Ive pushed a new release and i can confirm now the file isnt overwritten anymore and after commit, i can actually see the latest changes in the synced volume using virt-ls.

so my test was:

full sync
create files in vm, "sync" to sync flush changes to disk (not required if qemu-agent is running, as fsfreeze will be taking care)
incremental sync
on the target system use virt-ls to verify the changed files exist within qcow image on target system

 virt-ls -a /tmp/tmp.we3yOvdptW/fstrim.qcow2  /
NEW_FILES_FOR_INC

ive pushed a new release.

4 replies

deajan Apr 14, 2026
Collaborator Author

I'll have a test ride right now ;)

deajan Apr 14, 2026
Collaborator Author

So far so good, incremental replication looks okay now ;)

Thinking of the messages I see while replicating, I was wondering if commiting the differental into base image should become an optional step ? As per Hyper-V and others, it's interesting to keep last n snapshots around on disaster recovery software.
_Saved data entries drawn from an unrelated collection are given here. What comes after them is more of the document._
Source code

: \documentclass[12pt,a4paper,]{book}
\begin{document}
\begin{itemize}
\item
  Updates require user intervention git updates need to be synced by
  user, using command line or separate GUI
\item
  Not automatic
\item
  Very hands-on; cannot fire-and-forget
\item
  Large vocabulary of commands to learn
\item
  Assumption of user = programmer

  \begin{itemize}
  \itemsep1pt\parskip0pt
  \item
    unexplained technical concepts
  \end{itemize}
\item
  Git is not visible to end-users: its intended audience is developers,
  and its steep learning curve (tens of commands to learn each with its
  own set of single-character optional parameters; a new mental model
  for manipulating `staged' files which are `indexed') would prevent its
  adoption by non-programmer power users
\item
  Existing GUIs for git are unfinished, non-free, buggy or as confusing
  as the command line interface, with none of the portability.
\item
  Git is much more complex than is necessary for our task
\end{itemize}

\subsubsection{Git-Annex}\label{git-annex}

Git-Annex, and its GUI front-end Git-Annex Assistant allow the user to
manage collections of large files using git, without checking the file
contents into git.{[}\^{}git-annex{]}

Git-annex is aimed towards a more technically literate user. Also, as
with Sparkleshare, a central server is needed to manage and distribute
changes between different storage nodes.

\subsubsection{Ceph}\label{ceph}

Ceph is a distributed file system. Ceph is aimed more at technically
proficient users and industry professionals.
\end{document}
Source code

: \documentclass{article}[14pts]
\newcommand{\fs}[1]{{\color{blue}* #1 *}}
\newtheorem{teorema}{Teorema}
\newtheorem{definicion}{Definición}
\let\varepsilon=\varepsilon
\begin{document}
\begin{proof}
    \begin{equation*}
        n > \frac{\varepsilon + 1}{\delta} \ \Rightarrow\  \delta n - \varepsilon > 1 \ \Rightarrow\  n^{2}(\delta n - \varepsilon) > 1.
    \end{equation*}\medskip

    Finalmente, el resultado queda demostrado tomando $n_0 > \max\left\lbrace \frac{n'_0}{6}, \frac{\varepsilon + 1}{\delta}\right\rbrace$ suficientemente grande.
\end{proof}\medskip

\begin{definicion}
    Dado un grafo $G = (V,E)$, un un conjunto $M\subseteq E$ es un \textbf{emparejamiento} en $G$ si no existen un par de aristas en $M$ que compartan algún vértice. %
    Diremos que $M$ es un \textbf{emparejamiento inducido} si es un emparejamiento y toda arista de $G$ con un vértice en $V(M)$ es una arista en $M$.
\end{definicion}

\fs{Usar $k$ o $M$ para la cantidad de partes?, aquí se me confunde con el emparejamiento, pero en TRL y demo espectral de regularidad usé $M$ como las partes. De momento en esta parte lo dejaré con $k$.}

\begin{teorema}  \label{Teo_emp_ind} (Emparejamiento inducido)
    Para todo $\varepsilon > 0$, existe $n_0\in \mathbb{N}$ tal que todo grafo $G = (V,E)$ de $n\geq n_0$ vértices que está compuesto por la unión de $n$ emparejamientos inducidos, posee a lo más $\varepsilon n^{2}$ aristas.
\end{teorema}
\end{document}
Of course it would be the responsability of a script to make the xml file point to the right backing chain.

I've also tried to simulate some catastrophic scenarios, eg boot the replicated VM than redo a sync, or worse, send incremental snapshots with missing intermediary ones.
Of course, all those scenarios are possible (and will obviously be done by users), and I am thinking of an "easy and cheap" way to prevent that.
A very basic solution would be to keep around a vm.qcow2.vmsync.status on the target side in which the last replicated checkpoint name gets written along with the crc32 sum of the current file. On next run, vmsync could check whether last checkpoint name corresponds to the existing checkpoint, and check whether the crc32 sum corresponds with the current file.
crc32 is quite cheap on cpu and should be as fast as ssds can be, but still it would be an optional check since on very big qcow2 images that could quickly become a problem.
Perhaps another solution would be to just store the last checkpoint name and mtime of the file, and if one of both did change, than trigger a full resync. The problem with mtime being that both the mtime writing to file and check must be done on the target side, in order to prevent clock drifts.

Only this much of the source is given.